> [EXERCISE DATA]

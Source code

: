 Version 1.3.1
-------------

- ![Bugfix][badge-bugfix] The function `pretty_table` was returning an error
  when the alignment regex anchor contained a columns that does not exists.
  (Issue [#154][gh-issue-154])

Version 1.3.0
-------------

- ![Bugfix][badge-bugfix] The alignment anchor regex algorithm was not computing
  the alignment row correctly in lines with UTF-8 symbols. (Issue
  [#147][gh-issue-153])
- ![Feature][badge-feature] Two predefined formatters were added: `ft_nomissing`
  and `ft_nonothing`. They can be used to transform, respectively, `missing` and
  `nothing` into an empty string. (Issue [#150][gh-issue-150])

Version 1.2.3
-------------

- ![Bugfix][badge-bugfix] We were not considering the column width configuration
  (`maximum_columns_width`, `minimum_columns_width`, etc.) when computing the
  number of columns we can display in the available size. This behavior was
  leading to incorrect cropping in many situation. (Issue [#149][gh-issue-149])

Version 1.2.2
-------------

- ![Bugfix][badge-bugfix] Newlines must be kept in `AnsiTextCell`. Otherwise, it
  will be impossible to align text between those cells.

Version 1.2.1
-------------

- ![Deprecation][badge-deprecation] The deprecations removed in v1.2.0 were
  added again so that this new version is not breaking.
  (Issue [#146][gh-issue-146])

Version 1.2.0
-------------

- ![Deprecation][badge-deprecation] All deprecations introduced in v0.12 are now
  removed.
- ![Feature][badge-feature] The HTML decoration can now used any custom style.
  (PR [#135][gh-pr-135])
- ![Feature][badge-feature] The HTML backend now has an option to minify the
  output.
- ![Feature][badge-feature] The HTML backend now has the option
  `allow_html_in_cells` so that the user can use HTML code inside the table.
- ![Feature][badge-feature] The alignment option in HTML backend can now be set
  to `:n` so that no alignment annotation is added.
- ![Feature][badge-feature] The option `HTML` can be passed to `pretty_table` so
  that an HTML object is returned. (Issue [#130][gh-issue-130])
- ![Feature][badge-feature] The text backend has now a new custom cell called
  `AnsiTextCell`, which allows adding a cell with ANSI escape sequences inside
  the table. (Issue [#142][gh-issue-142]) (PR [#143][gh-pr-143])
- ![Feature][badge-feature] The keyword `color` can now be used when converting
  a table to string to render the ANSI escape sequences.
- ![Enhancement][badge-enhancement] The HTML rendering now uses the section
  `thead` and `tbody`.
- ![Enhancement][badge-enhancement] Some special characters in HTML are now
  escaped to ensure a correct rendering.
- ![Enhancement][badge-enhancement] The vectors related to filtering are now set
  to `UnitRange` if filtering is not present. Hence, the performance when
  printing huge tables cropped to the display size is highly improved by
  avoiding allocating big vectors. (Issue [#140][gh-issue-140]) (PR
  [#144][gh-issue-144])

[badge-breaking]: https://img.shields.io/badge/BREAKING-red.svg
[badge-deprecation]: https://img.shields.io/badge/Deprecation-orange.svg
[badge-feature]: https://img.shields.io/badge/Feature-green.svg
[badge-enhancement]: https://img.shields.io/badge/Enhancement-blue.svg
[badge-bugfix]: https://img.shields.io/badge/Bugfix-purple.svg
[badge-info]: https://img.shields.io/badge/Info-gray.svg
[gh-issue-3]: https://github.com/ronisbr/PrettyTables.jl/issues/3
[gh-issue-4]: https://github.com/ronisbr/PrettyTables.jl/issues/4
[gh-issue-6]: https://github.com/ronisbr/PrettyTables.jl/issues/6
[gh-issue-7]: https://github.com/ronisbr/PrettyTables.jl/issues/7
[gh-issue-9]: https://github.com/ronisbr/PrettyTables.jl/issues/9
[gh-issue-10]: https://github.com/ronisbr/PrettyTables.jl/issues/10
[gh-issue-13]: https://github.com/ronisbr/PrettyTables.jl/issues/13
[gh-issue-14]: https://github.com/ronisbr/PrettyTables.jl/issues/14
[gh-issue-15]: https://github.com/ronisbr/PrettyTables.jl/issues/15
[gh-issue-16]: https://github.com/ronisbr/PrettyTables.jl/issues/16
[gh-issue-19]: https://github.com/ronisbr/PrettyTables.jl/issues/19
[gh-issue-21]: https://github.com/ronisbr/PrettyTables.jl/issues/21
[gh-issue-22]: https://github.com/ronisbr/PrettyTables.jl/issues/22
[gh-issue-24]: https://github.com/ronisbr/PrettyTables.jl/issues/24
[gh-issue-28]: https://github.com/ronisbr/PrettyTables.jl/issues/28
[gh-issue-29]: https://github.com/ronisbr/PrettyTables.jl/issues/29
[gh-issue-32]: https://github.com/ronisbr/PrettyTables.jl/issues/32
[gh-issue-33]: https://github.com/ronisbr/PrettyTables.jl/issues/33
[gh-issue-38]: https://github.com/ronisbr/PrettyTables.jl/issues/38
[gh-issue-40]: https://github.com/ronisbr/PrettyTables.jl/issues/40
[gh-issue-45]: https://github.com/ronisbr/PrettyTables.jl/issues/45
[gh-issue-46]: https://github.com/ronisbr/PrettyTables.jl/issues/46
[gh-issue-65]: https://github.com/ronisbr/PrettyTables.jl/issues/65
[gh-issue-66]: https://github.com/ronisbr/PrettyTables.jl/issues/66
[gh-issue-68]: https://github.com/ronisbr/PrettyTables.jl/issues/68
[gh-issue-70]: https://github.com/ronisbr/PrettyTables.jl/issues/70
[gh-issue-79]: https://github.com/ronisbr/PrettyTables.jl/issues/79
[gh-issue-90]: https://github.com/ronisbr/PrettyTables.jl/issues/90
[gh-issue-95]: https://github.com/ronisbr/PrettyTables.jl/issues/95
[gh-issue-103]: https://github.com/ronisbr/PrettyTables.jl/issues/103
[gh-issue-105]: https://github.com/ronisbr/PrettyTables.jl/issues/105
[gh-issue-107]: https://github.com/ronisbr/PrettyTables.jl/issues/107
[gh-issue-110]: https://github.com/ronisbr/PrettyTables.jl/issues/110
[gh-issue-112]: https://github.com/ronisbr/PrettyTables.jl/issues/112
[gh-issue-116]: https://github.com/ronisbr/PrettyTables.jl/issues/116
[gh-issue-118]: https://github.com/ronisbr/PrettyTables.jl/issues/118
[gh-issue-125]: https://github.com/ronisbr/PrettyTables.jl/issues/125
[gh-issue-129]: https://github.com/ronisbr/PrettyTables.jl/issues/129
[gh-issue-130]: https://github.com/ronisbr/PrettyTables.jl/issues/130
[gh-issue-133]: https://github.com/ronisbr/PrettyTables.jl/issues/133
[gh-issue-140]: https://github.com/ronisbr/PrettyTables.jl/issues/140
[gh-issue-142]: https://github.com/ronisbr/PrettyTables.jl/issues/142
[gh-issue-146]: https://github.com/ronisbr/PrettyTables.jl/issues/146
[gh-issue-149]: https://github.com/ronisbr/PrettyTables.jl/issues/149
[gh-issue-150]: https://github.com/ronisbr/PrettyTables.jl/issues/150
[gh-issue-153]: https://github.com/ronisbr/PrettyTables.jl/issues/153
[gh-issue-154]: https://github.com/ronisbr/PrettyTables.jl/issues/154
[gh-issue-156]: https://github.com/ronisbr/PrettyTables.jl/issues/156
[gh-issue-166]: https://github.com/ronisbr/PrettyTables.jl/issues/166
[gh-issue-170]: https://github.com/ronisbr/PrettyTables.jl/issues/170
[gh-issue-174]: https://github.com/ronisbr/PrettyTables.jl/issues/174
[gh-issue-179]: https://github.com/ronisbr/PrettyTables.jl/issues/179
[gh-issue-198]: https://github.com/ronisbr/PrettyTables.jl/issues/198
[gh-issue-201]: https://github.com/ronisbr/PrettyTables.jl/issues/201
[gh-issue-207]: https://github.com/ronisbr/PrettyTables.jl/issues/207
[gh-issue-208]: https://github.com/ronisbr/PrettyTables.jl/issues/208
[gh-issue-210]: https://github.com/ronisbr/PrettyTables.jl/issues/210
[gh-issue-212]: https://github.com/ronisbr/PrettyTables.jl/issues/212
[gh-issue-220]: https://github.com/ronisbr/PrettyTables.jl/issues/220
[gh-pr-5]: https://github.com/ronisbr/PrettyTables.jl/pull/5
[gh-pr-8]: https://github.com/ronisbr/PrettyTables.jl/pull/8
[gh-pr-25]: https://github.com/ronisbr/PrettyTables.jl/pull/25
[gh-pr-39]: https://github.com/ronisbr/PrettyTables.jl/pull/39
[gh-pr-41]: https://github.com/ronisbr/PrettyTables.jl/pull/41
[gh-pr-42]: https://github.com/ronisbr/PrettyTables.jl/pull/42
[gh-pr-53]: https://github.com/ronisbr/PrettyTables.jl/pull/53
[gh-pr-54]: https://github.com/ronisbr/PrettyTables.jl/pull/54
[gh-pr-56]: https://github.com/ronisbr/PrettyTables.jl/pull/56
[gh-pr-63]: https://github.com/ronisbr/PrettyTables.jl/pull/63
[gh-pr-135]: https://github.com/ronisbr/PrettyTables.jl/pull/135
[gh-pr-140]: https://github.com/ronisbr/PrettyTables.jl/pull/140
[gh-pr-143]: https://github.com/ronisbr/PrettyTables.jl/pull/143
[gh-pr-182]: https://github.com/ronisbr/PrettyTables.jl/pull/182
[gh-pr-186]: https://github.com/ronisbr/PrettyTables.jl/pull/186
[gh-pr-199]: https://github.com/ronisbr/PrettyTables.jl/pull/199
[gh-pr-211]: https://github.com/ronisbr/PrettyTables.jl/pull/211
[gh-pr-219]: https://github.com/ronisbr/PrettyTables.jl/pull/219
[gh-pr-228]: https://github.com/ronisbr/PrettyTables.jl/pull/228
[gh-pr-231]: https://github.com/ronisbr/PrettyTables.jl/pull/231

> [WHAT THE TASK ASKS] Whenever a line of the listing above holds the word "vectors", copy that line.

> [TASK RESPONSE]
- ![Enhancement][badge-enhancement] The vectors related to filtering are now set
  avoiding allocating big vectors. (Issue [#140][gh-issue-140]) (PR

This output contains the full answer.